## EXERCISE AIM
With nothing omitted, transcribe the entries exactly as written.

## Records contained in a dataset
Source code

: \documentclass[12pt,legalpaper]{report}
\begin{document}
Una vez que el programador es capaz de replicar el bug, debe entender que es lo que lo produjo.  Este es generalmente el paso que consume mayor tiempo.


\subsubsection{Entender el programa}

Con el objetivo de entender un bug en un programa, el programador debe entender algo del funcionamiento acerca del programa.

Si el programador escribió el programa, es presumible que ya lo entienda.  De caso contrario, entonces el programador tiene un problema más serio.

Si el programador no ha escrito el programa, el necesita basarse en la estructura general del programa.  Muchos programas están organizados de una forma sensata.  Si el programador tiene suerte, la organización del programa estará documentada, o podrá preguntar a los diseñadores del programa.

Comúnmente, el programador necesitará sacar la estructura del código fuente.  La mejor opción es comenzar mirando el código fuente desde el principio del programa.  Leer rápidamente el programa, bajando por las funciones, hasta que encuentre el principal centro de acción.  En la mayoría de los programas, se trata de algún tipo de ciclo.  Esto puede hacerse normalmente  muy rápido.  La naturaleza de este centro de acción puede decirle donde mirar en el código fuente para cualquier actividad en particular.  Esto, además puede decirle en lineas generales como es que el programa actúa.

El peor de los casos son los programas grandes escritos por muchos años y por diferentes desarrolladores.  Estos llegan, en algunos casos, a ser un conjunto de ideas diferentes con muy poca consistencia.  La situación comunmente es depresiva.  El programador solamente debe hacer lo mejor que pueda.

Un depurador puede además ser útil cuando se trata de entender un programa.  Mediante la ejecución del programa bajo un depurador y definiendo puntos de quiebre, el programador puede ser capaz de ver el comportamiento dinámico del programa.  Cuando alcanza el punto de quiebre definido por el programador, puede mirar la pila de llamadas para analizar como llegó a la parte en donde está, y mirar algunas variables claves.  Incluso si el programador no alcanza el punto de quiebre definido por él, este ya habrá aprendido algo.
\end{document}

## SOLUTION TO THIS TASK
Source code

: \documentclass[12pt,legalpaper]{report}
\begin{document}
Una vez que el programador es capaz de replicar el bug, debe entender que es lo que lo produjo.  Este es generalmente el paso que consume mayor tiempo.


\subsubsection{Entender el programa}

Con el objetivo de entender un bug en un programa, el programador debe entender algo del funcionamiento acerca del programa.

Si el programador escribió el programa, es presumible que ya lo entienda.  De caso contrario, entonces el programador tiene un problema más serio.

Si el programador no ha escrito el programa, el necesita basarse en la estructura general del programa.  Muchos programas están organizados de una forma sensata.  Si el programador tiene suerte, la organización del programa estará documentada, o podrá preguntar a los diseñadores del programa.

Comúnmente, el programador necesitará sacar la estructura del código fuente.  La mejor opción es comenzar mirando el código fuente desde el principio del programa.  Leer rápidamente el programa, bajando por las funciones, hasta que encuentre el principal centro de acción.  En la mayoría de los programas, se trata de algún tipo de ciclo.  Esto puede hacerse normalmente  muy rápido.  La naturaleza de este centro de acción puede decirle donde mirar en el código fuente para cualquier actividad en particular.  Esto, además puede decirle en lineas generales como es que el programa actúa.

El peor de los casos son los programas grandes escritos por muchos años y por diferentes desarrolladores.  Estos llegan, en algunos casos, a ser un conjunto de ideas diferentes con muy poca consistencia.  La situación comunmente es depresiva.  El programador solamente debe hacer lo mejor que pueda.

Un depurador puede además ser útil cuando se trata de entender un programa.  Mediante la ejecución del programa bajo un depurador y definiendo puntos de quiebre, el programador puede ser capaz de ver el comportamiento dinámico del programa.  Cuando alcanza el punto de quiebre definido por el programador, puede mirar la pila de llamadas para analizar como llegó a la parte en donde está, y mirar algunas variables claves.  Incluso si el programador no alcanza el punto de quiebre definido por él, este ya habrá aprendido algo.
\end{document}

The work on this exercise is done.